И он ещё напишет в 1934 году сверхлояльную пьесу-утопию «Строгий юноша» для кинематографа, которая станет, по сути, самоповтором, вариантом «Зависти», только теперь он уберет все острые углы, все конфликты, всякую амбивалентность (время давило, в тот год, в канун писательского съезда арестовали Мандельштама), даже вложит в уста своего героя-комсомольца фразу о власти ума людей творчества, науки, «наших вождей». Но и здесь не угодит режиму. Уже снятая на студии «Украинфильм» картина будет запрещена в 1936 году к прокату с обвинением в «проповеди философии пессимизма и буржуазной идеи технократии»[72]. Очевидцы расскажут, как побледнел Олеша, прочитав постановление о запрещении проката фильма «Строгий юноша», на который он возлагал большие надежды. Фильм показали по ТВ только в начале 1990-х.
Он еще напишет в духе времени, в духе соцреализма (т. е. безлико и лживо), множество газетных заметок, рецензий, небольших очерков, репортажей, даже рассказов, сценариев в соавторстве и без, но всё это будет большей частью литературной рутиной, подёнщиной ради заработка, ради хлеба, всё это пройдёт незамеченным, потому что не будет там Олеши-художника.

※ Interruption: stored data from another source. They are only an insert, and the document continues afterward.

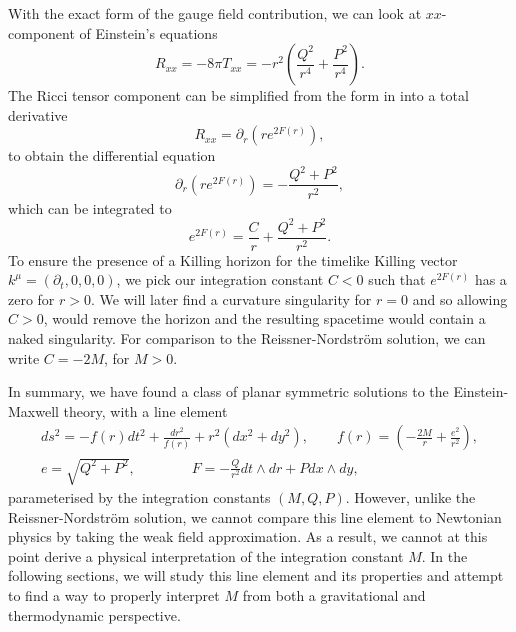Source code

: With the exact form of the gauge field contribution, we can look at $xx$-component of Einstein's equations
\begin{equation*}
	R_{xx} = -8\pi T_{xx} = -r^2 \left( \frac{Q^2}{r^4} + \frac{P^2}{r^4} \right).
\end{equation*}
The Ricci tensor component can be simplified from the form in  into a total derivative
\begin{equation*}
	R_{xx} =  \partial_r \left( r e^{2F(r)} \right),
\end{equation*}
to obtain the differential equation
\begin{equation*}
	 \partial_r \left( r e^{2F(r)} \right) = - \frac{Q^2 + P^2}{r^2},
\end{equation*}
which can be integrated to 
\begin{equation}
\label{eq:planarsolutionf}
	e^{2F(r)} = \frac{C}{r} + \frac{Q^2 + P^2}{r^2}.
\end{equation}
To ensure the presence of a Killing horizon for the timelike Killing vector $k^\mu = (\partial_t,0,0,0)$, we pick our integration constant $C < 0$ such that $e^{2F(r)}$ has a zero for $r > 0$. We will later find a curvature singularity for $r = 0$ and so allowing $C > 0$, would remove the horizon and the resulting spacetime would contain a naked singularity. For comparison to the Reissner-Nordstr\"om solution, we can write $C = -2M$, for $M > 0$.

In summary, we have found a class of planar symmetric solutions to the Einstein-Maxwell theory, with a line element
\begin{equation}
\label{eq:planareinsteinmaxwell}
\begin{gathered}
	ds^2 = -f(r) dt^2 + \frac{dr^2}{f(r)} + r^2 (dx^2 + dy^2), \qquad f(r) = \left( -\frac{2M}{r} + \frac{e^2}{r^2} \right), \\
	e = \sqrt{Q^2 + P^2}, \qquad \qquad F = -\frac{Q}{r^2} dt \wedge dr + P dx \wedge dy,
\end{gathered}
\end{equation}
parameterised by the integration constants $(M, Q, P)$. However, unlike the Reissner-Nordstr\"om solution, we cannot compare this line element to Newtonian physics by taking the weak field approximation. As a result, we cannot at this point derive a physical interpretation of the integration constant $M$. In the following sections, we will study this line element and its properties and attempt to find a way to properly interpret $M$ from both a gravitational and thermodynamic perspective.

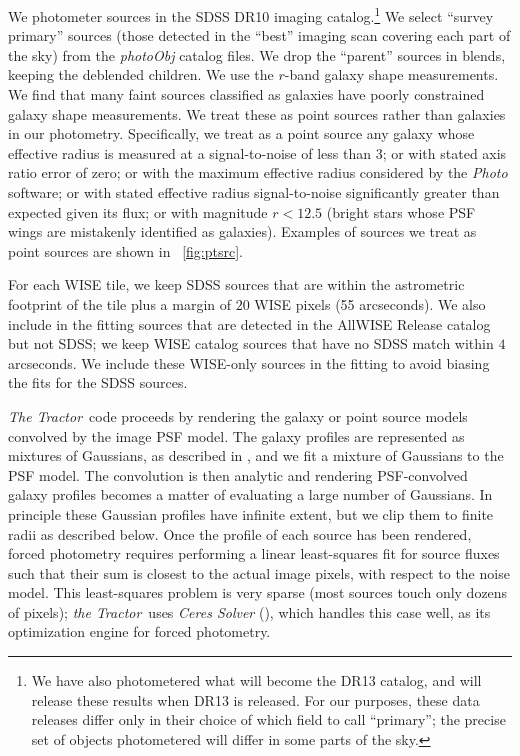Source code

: \documentclass[12pt,preprint]{aastex}
\newcommand{\figref}[1]{\figurename~\ref{#1}}
\newcommand{\thetractor}{\textsl{the Tractor}}
\newcommand{\Thetractor}{\textsl{The Tractor}}
\begin{document}
We photometer sources in the SDSS DR10 imaging catalog.\footnote{We
  have also photometered what will become the DR13 catalog, and will
  release these results when DR13 is released.  For our purposes,
  these data releases differ only in their choice of which field to
  call ``primary''; the precise set of objects photometered will
  differ in some parts of the sky.}
%
We select ``survey primary'' sources (those detected in the ``best''
imaging scan covering each part of the sky) from the \emph{photoObj}
catalog files.  We drop the ``parent'' sources in blends, keeping the
deblended children.  We use the $r$-band galaxy shape measurements.
We find that many faint sources classified as galaxies have poorly
constrained galaxy shape measurements.  We treat these as point
sources rather than galaxies in our photometry.  Specifically, we
treat as a point source any galaxy whose effective radius is measured
at a signal-to-noise of less than 3; or with stated axis ratio error
of zero; or with the maximum effective radius considered by the
\emph{Photo} software; or with stated effective radius signal-to-noise
significantly greater than expected given its flux; or with magnitude
$r < 12.5$ (bright stars whose PSF wings are mistakenly identified as
galaxies).  Examples of sources we treat as point sources are shown in
\figref{fig:ptsrc}.


For each WISE tile, we keep SDSS sources that are within the astrometric
footprint of the tile plus
a margin of $20$ WISE pixels (55 arcseconds).  We also include in the
fitting sources that are detected in the AllWISE Release catalog but
not SDSS; we keep WISE catalog sources that have no SDSS match within
$4$ arcseconds.  We include these WISE-only sources in the fitting to
avoid biasing the fits for the SDSS sources.



\Thetractor\ code proceeds by rendering the galaxy or point source
models convolved by the image PSF model.  The galaxy profiles are
represented as mixtures of Gaussians, as described in
\citet{profiles}, and we fit a mixture of Gaussians to the PSF model.
The convolution is then analytic and rendering PSF-convolved galaxy
profiles becomes a matter of evaluating a large number of Gaussians.
In principle these Gaussian profiles have infinite extent, but we clip
them to finite radii as described below.  Once the profile of each
source has been rendered, forced photometry requires performing a
linear least-squares fit for source fluxes such that their sum is
closest to the actual image pixels, with respect to the noise model.
This least-squares problem is very sparse (most sources touch only
dozens of pixels); \thetractor\ uses \emph{Ceres Solver}
(\citealt{agarwal}), which handles this case well, as its optimization
engine for forced photometry.
\end{document}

В 1936–1937 годах, когда исчезнет всякое право выбора, когда даже дискуссии о творческой свободе станут немыслимыми, Олеша даст вовлечь себя в вакханалию политических приговоров, где уже не его, а он, подобно многим и многим, станет предвзято судить обвиняемых партийно-государственным режимом. После появления в «Правде» в рамках дискуссии против формализма статьи «Сумбур вместо музыки», явно по распоряжению правления Союза писателей (ведь такие мероприятия всегда режиссировались), Олеша выступит на общем собрании московских писателей 16 марта 1936 года и в своей речи будет искать способ похвально отозваться о Д. Шостаковиче, но в то же время, прячась за штамп «музыка, непонятная народу», будет – по партийной указке – послушно осуждать гениального композитора: «…когда появлялись новые вещи Шостаковича, я всегда восторженно хвалил их… На отрезке искусства партия, как и во всём, права (Аплодисменты). И с этих позиций я начинаю думать о музыке Шостаковича. Как и прежде, она мне продолжает нравиться. Но я вспоминаю: в некоторых местах она всегда казалась мне какой-то пренебрежительной (Аплодисменты). К кому пренебрежительной? Ко мне. Эта пренебрежительность к «черни» и рождает некоторые особенности музыки Шостаковича – те неясности, причуды, которые нужны только ему и которые принижают нас… Интересы народа руководителям дороже, чем интересы того искусства, так называемого изысканного, рафинированного, которое нам иногда кажется милым и которое в конце концов является так или иначе отголоском упадка искусства Запада»[73].